WORK ORDER:
Find the word "exists" in the listing; pull out each line holding it.

★ ★ ★ ★ ★

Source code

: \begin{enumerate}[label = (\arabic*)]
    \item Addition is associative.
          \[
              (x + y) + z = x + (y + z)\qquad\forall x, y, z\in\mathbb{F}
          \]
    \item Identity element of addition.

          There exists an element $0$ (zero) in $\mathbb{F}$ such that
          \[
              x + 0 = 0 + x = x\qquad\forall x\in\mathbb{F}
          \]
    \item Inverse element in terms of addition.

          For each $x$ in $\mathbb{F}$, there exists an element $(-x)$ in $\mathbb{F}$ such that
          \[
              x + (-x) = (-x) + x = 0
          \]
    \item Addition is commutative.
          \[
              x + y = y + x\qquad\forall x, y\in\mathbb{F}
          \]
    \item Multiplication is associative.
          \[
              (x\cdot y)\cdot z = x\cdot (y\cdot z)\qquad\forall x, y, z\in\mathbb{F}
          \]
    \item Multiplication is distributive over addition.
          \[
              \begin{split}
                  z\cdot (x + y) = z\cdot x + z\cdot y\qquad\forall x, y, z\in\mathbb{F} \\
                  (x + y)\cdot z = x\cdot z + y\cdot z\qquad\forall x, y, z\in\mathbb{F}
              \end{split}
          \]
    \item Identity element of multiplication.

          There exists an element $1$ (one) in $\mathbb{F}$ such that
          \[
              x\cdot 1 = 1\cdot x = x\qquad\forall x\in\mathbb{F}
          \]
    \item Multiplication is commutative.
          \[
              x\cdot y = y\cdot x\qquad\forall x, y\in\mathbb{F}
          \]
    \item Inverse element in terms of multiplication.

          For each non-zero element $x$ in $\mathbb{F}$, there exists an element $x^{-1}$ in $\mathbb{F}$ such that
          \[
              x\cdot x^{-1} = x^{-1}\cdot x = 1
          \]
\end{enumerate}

★ ★ ★ ★ ★

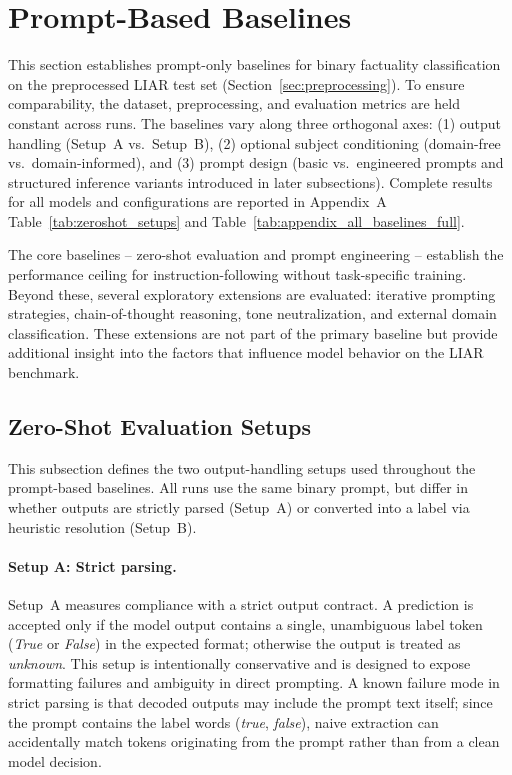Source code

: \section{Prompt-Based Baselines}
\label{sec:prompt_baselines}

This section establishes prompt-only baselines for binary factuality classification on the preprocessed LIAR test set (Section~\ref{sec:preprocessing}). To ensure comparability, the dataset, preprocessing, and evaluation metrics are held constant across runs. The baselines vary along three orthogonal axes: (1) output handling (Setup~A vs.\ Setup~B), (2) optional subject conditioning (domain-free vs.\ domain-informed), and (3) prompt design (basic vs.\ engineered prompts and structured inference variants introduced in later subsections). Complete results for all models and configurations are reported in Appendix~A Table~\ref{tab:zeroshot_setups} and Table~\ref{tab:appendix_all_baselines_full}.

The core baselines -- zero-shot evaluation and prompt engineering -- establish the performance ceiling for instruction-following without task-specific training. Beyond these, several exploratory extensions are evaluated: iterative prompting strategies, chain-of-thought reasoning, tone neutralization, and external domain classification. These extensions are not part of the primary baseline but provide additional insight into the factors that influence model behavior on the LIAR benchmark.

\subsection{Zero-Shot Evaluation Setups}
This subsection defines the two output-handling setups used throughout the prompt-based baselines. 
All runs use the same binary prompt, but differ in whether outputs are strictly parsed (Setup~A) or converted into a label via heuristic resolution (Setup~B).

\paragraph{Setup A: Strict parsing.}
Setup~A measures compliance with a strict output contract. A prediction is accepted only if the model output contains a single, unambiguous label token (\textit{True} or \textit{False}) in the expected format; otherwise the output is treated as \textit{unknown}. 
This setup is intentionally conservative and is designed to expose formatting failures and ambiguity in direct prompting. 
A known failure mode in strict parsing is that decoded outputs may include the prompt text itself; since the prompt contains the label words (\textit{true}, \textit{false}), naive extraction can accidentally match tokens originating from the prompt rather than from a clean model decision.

★ ★ ★ ★ ★

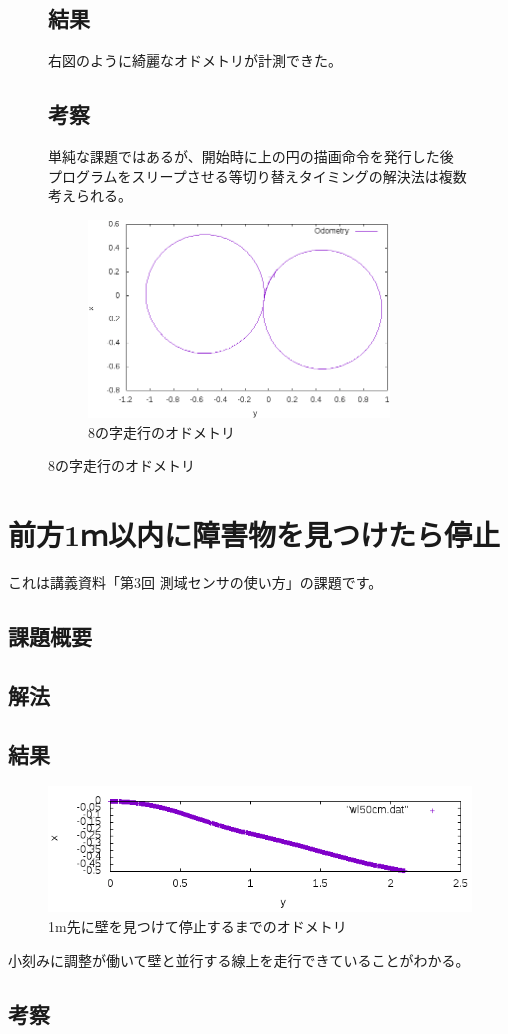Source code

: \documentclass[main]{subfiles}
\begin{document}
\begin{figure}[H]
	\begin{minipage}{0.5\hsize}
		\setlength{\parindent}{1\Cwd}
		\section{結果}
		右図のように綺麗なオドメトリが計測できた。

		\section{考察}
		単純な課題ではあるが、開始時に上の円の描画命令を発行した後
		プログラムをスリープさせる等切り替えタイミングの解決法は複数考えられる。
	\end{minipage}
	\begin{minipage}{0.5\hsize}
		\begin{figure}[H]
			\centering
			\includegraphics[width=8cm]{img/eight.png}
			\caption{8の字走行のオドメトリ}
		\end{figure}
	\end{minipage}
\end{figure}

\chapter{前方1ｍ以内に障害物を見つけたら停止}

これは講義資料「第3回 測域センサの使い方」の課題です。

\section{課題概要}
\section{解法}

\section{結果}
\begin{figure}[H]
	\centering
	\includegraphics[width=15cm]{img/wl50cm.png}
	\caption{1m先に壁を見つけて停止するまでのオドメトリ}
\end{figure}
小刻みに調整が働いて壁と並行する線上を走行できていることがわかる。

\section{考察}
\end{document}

★ ★ ★ ★ ★

YOUR SOLUTION:
          There exists an element $0$ (zero) in $\mathbb{F}$ such that
          For each $x$ in $\mathbb{F}$, there exists an element $(-x)$ in $\mathbb{F}$ such that
          There exists an element $1$ (one) in $\mathbb{F}$ such that
          For each non-zero element $x$ in $\mathbb{F}$, there exists an element $x^{-1}$ in $\mathbb{F}$ such that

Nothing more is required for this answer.